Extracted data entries
********************

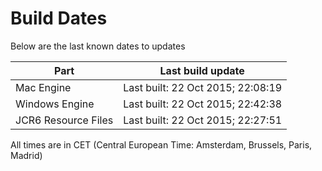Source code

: # Build Dates

Below are the last known dates to updates

Part | Last build update
-----|-----
Mac Engine | Last built: 22 Oct 2015; 22:08:19
Windows Engine | Last built: 22 Oct 2015; 22:42:38
JCR6 Resource Files | Last built: 22 Oct 2015; 22:27:51
All times are in CET (Central European Time: Amsterdam, Brussels, Paris, Madrid)



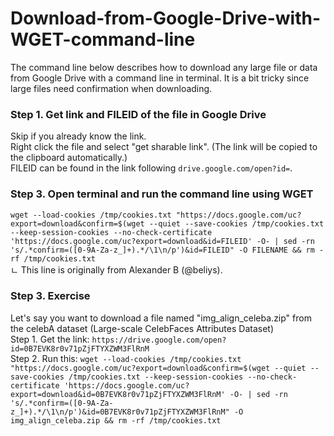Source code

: # Download-from-Google-Drive-with-WGET-command-line

The command line below describes how to download any large file or data from Google Drive with a command line in terminal.
It is a bit tricky since large files need confirmation when downloading.

### Step 1. Get link and FILEID of the file in Google Drive
Skip if you already know the link.  
Right click the file and select "get sharable link". (The link will be copied to the clipboard automatically.)  
FILEID can be found in the link following ``drive.google.com/open?id=``.  

### Step 3. Open terminal and run the command line using WGET
``wget --load-cookies /tmp/cookies.txt "https://docs.google.com/uc?export=download&confirm=$(wget --quiet --save-cookies /tmp/cookies.txt --keep-session-cookies --no-check-certificate 'https://docs.google.com/uc?export=download&id=FILEID' -O- | sed -rn 's/.*confirm=([0-9A-Za-z_]+).*/\1\n/p')&id=FILEID" -O FILENAME && rm -rf /tmp/cookies.txt``  
ㄴ This line is originally from Alexander B (@beliys).

### Step 3. Exercise
Let's say you want to download a file named "img_align_celeba.zip" from the celebA dataset (Large-scale CelebFaces Attributes Dataset)  
Step 1. Get the link: ``https://drive.google.com/open?id=0B7EVK8r0v71pZjFTYXZWM3FlRnM``  
Step 2. Run this: ``wget --load-cookies /tmp/cookies.txt "https://docs.google.com/uc?export=download&confirm=$(wget --quiet --save-cookies /tmp/cookies.txt --keep-session-cookies --no-check-certificate 'https://docs.google.com/uc?export=download&id=0B7EVK8r0v71pZjFTYXZWM3FlRnM' -O- | sed -rn 's/.*confirm=([0-9A-Za-z_]+).*/\1\n/p')&id=0B7EVK8r0v71pZjFTYXZWM3FlRnM" -O img_align_celeba.zip && rm -rf /tmp/cookies.txt``  
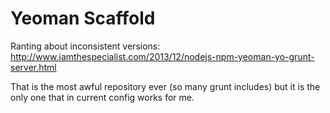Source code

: # Yeoman Scaffold

Ranting about inconsistent versions: http://www.iamthespecialist.com/2013/12/nodejs-npm-yeoman-yo-grunt-server.html

That is the most awful repository ever (so many grunt includes) but it is the only one that in current config works for me.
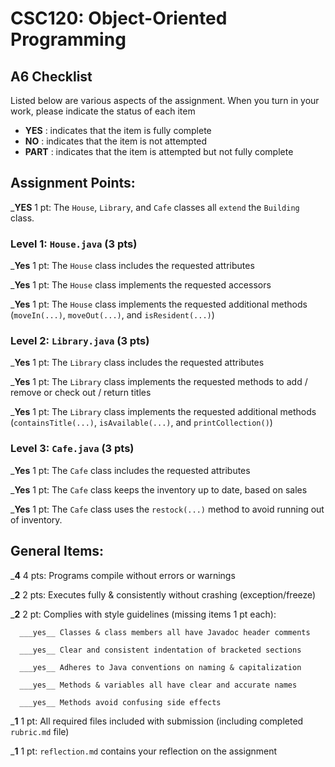 # CSC120: Object-Oriented Programming
## A6 Checklist

Listed below are various aspects of the assignment.  When you turn in your work, please indicate the status of each item

- **YES** : indicates that the item is fully complete
- **NO** : indicates that the item is not attempted
- **PART** : indicates that the item is attempted but not fully complete


## Assignment Points:

___YES__ 1 pt: The `House`, `Library`, and `Cafe` classes all `extend` the `Building` class.

### Level 1: `House.java` (3 pts)

___Yes__ 1 pt: The `House` class includes the requested attributes

___Yes__ 1 pt: The `House` class implements the requested accessors

___Yes__ 1 pt: The `House` class implements the requested additional methods (`moveIn(...)`, `moveOut(...)`, and `isResident(...)`)

### Level 2: `Library.java` (3 pts)

___Yes__ 1 pt: The `Library` class includes the requested attributes

___Yes__ 1 pt: The `Library` class implements the requested methods to add / remove or check out / return titles

___Yes__ 1 pt: The `Library` class implements the requested additional methods (`containsTitle(...)`, `isAvailable(...)`, and `printCollection()`)

### Level 3: `Cafe.java` (3 pts)

___Yes__ 1 pt: The `Cafe` class includes the requested attributes

___Yes__ 1 pt: The `Cafe` class keeps the inventory up to date, based on sales

___Yes__ 1 pt: The `Cafe` class uses the `restock(...)` method to avoid running out of inventory.



## General Items:

___4__ 4 pts: Programs compile without errors or warnings

___2__ 2 pts: Executes fully & consistently without crashing (exception/freeze)

___2__ 2 pt: Complies with style guidelines (missing items 1 pt each):

      ___yes__ Classes & class members all have Javadoc header comments

      ___yes__ Clear and consistent indentation of bracketed sections

      ___yes__ Adheres to Java conventions on naming & capitalization

      ___yes__ Methods & variables all have clear and accurate names

      ___yes__ Methods avoid confusing side effects

___1__ 1 pt: All required files included with submission (including completed `rubric.md` file)

___1__ 1 pt: `reflection.md` contains your reflection on the assignment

********************

▶ _TASK TO CARRY OUT_: Your reply should consist solely of the number of lines above that contain the word "Step".

▶ _YOUR RESPONSE_: 5